JEP 248: Make G1 the Default Garbage Collector

Ben Evans ben at jclarity.com
Mon Jun 1 14:42:36 UTC 2015


Hi Vitaly,

(I've added hotspot-dev back on to the To: line as I think it's
important this discussion is had in public).

In general, Mark has outlined a design philosophy for the platform
that is conservative, and where, if features are not ready, then they
are slipped to the next major release. Features shouldn't be rushed or
releases delayed, instead production quality features should be
shipped when done.

So, to my mind, this issue comes down to whether the proposed benefit
is such that it outweighs the risks of changing the behaviour of
millions upon millions of installations. We don't have any systematic
data (which I argue should be a huge red flag in itself), and the
experience of consultants and performance engineers, including Kirk
and myself, is not exactly encouraging. So, does this change really
justify the risk?

I would also question the conclusion that all we can organise before
Java 10 is: "some reports from the field". For Java 8, the community
was able to engage with a pretty good group of F/OSS libraries & help
them to test on betas of 8, so they (& their users) could have
confidence that they would "just work" with 8 straight out of the box.

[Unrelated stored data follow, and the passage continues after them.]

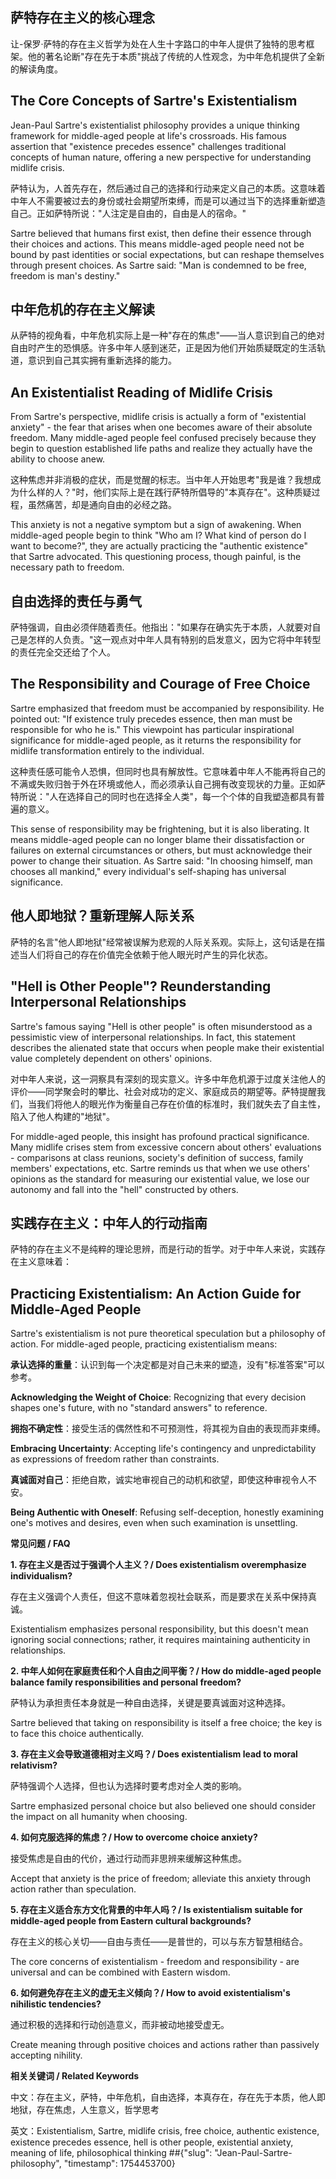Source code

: ## **萨特存在主义的核心理念**

让-保罗·萨特的存在主义哲学为处在人生十字路口的中年人提供了独特的思考框架。他的著名论断"存在先于本质"挑战了传统的人性观念，为中年危机提供了全新的解读角度。

## **The Core Concepts of Sartre's Existentialism**

Jean-Paul Sartre's existentialist philosophy provides a unique thinking framework for middle-aged people at life's crossroads. His famous assertion that "existence precedes essence" challenges traditional concepts of human nature, offering a new perspective for understanding midlife crisis.

萨特认为，人首先存在，然后通过自己的选择和行动来定义自己的本质。这意味着中年人不需要被过去的身份或社会期望所束缚，而是可以通过当下的选择重新塑造自己。正如萨特所说："人注定是自由的，自由是人的宿命。"

Sartre believed that humans first exist, then define their essence through their choices and actions. This means middle-aged people need not be bound by past identities or social expectations, but can reshape themselves through present choices. As Sartre said: "Man is condemned to be free, freedom is man's destiny."

## **中年危机的存在主义解读**

从萨特的视角看，中年危机实际上是一种"存在的焦虑"——当人意识到自己的绝对自由时产生的恐惧感。许多中年人感到迷茫，正是因为他们开始质疑既定的生活轨道，意识到自己其实拥有重新选择的能力。

## **An Existentialist Reading of Midlife Crisis**

From Sartre's perspective, midlife crisis is actually a form of "existential anxiety" - the fear that arises when one becomes aware of their absolute freedom. Many middle-aged people feel confused precisely because they begin to question established life paths and realize they actually have the ability to choose anew.

这种焦虑并非消极的症状，而是觉醒的标志。当中年人开始思考"我是谁？我想成为什么样的人？"时，他们实际上是在践行萨特所倡导的"本真存在"。这种质疑过程，虽然痛苦，却是通向自由的必经之路。

This anxiety is not a negative symptom but a sign of awakening. When middle-aged people begin to think "Who am I? What kind of person do I want to become?", they are actually practicing the "authentic existence" that Sartre advocated. This questioning process, though painful, is the necessary path to freedom.

## **自由选择的责任与勇气**

萨特强调，自由必须伴随着责任。他指出："如果存在确实先于本质，人就要对自己是怎样的人负责。"这一观点对中年人具有特别的启发意义，因为它将中年转型的责任完全交还给了个人。

## **The Responsibility and Courage of Free Choice**

Sartre emphasized that freedom must be accompanied by responsibility. He pointed out: "If existence truly precedes essence, then man must be responsible for who he is." This viewpoint has particular inspirational significance for middle-aged people, as it returns the responsibility for midlife transformation entirely to the individual.

这种责任感可能令人恐惧，但同时也具有解放性。它意味着中年人不能再将自己的不满或失败归咎于外在环境或他人，而必须承认自己拥有改变现状的力量。正如萨特所说："人在选择自己的同时也在选择全人类"，每一个个体的自我塑造都具有普遍的意义。

This sense of responsibility may be frightening, but it is also liberating. It means middle-aged people can no longer blame their dissatisfaction or failures on external circumstances or others, but must acknowledge their power to change their situation. As Sartre said: "In choosing himself, man chooses all mankind," every individual's self-shaping has universal significance.

## **他人即地狱？重新理解人际关系**

萨特的名言"他人即地狱"经常被误解为悲观的人际关系观。实际上，这句话是在描述当人们将自己的存在价值完全依赖于他人眼光时产生的异化状态。

## **"Hell is Other People"? Reunderstanding Interpersonal Relationships**

Sartre's famous saying "Hell is other people" is often misunderstood as a pessimistic view of interpersonal relationships. In fact, this statement describes the alienated state that occurs when people make their existential value completely dependent on others' opinions.

对中年人来说，这一洞察具有深刻的现实意义。许多中年危机源于过度关注他人的评价——同学聚会时的攀比、社会对成功的定义、家庭成员的期望等。萨特提醒我们，当我们将他人的眼光作为衡量自己存在价值的标准时，我们就失去了自主性，陷入了他人构建的"地狱"。

For middle-aged people, this insight has profound practical significance. Many midlife crises stem from excessive concern about others' evaluations - comparisons at class reunions, society's definition of success, family members' expectations, etc. Sartre reminds us that when we use others' opinions as the standard for measuring our existential value, we lose our autonomy and fall into the "hell" constructed by others.

## **实践存在主义：中年人的行动指南**

萨特的存在主义不是纯粹的理论思辨，而是行动的哲学。对于中年人来说，实践存在主义意味着：

## **Practicing Existentialism: An Action Guide for Middle-Aged People**

Sartre's existentialism is not pure theoretical speculation but a philosophy of action. For middle-aged people, practicing existentialism means:

**承认选择的重量**：认识到每一个决定都是对自己未来的塑造，没有"标准答案"可以参考。

**Acknowledging the Weight of Choice**: Recognizing that every decision shapes one's future, with no "standard answers" to reference.

**拥抱不确定性**：接受生活的偶然性和不可预测性，将其视为自由的表现而非束缚。

**Embracing Uncertainty**: Accepting life's contingency and unpredictability as expressions of freedom rather than constraints.

**真诚面对自己**：拒绝自欺，诚实地审视自己的动机和欲望，即使这种审视令人不安。

**Being Authentic with Oneself**: Refusing self-deception, honestly examining one's motives and desires, even when such examination is unsettling.

**常见问题 / FAQ**

**1. 存在主义是否过于强调个人主义？/ Does existentialism overemphasize individualism?**

存在主义强调个人责任，但这不意味着忽视社会联系，而是要求在关系中保持真诚。

Existentialism emphasizes personal responsibility, but this doesn't mean ignoring social connections; rather, it requires maintaining authenticity in relationships.

**2. 中年人如何在家庭责任和个人自由之间平衡？/ How do middle-aged people balance family responsibilities and personal freedom?**

萨特认为承担责任本身就是一种自由选择，关键是要真诚面对这种选择。

Sartre believed that taking on responsibility is itself a free choice; the key is to face this choice authentically.

**3. 存在主义会导致道德相对主义吗？/ Does existentialism lead to moral relativism?**

萨特强调个人选择，但也认为选择时要考虑对全人类的影响。

Sartre emphasized personal choice but also believed one should consider the impact on all humanity when choosing.

**4. 如何克服选择的焦虑？/ How to overcome choice anxiety?**

接受焦虑是自由的代价，通过行动而非思辨来缓解这种焦虑。

Accept that anxiety is the price of freedom; alleviate this anxiety through action rather than speculation.

**5. 存在主义适合东方文化背景的中年人吗？/ Is existentialism suitable for middle-aged people from Eastern cultural backgrounds?**

存在主义的核心关切——自由与责任——是普世的，可以与东方智慧相结合。

The core concerns of existentialism - freedom and responsibility - are universal and can be combined with Eastern wisdom.

**6. 如何避免存在主义的虚无主义倾向？/ How to avoid existentialism's nihilistic tendencies?**

通过积极的选择和行动创造意义，而非被动地接受虚无。

Create meaning through positive choices and actions rather than passively accepting nihility.

**相关关键词 / Related Keywords**

中文：存在主义，萨特，中年危机，自由选择，本真存在，存在先于本质，他人即地狱，存在焦虑，人生意义，哲学思考

英文：Existentialism, Sartre, midlife crisis, free choice, authentic existence, existence precedes essence, hell is other people, existential anxiety, meaning of life, philosophical thinking
##{"slug": "Jean-Paul-Sartre-philosophy", "timestamp": 1754453700}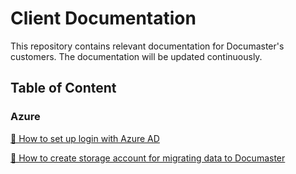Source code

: # Client Documentation

This repository contains relevant documentation for Documaster's customers. The documentation will be updated continuously.

## Table of Content

### Azure
[🔑 How to set up login with Azure AD](Azure/azure-ad-login.md)

[📂 How to create storage account for migrating data to Documaster](./Azure/storage-account.md)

I see no reason why a similar approach could not work for G1 becoming
default - we can approach relevant partners in the ecosystem (e.g.
Cloudbees, Blazemeter, etc) and see if they can help, and we can
directly reach out and get people testing with G1. However, there is
an issue of timing and available resources here - there's a lot going
on for JDK 9 as it is, and I don't know how easy it would be to get
this programme running as well.

Finally, the other issue that I'd like to address is that of scope
creep. I'd always been under the impression that G1 was thought of as
the CMS replacement. However, (and admittedly a lot of the systems I
see are either financial or gaming) in its current state there is no
way that G1 is a general replacement for CMS. The pauses for G1 are
simply too long for a big class of low-latency systems.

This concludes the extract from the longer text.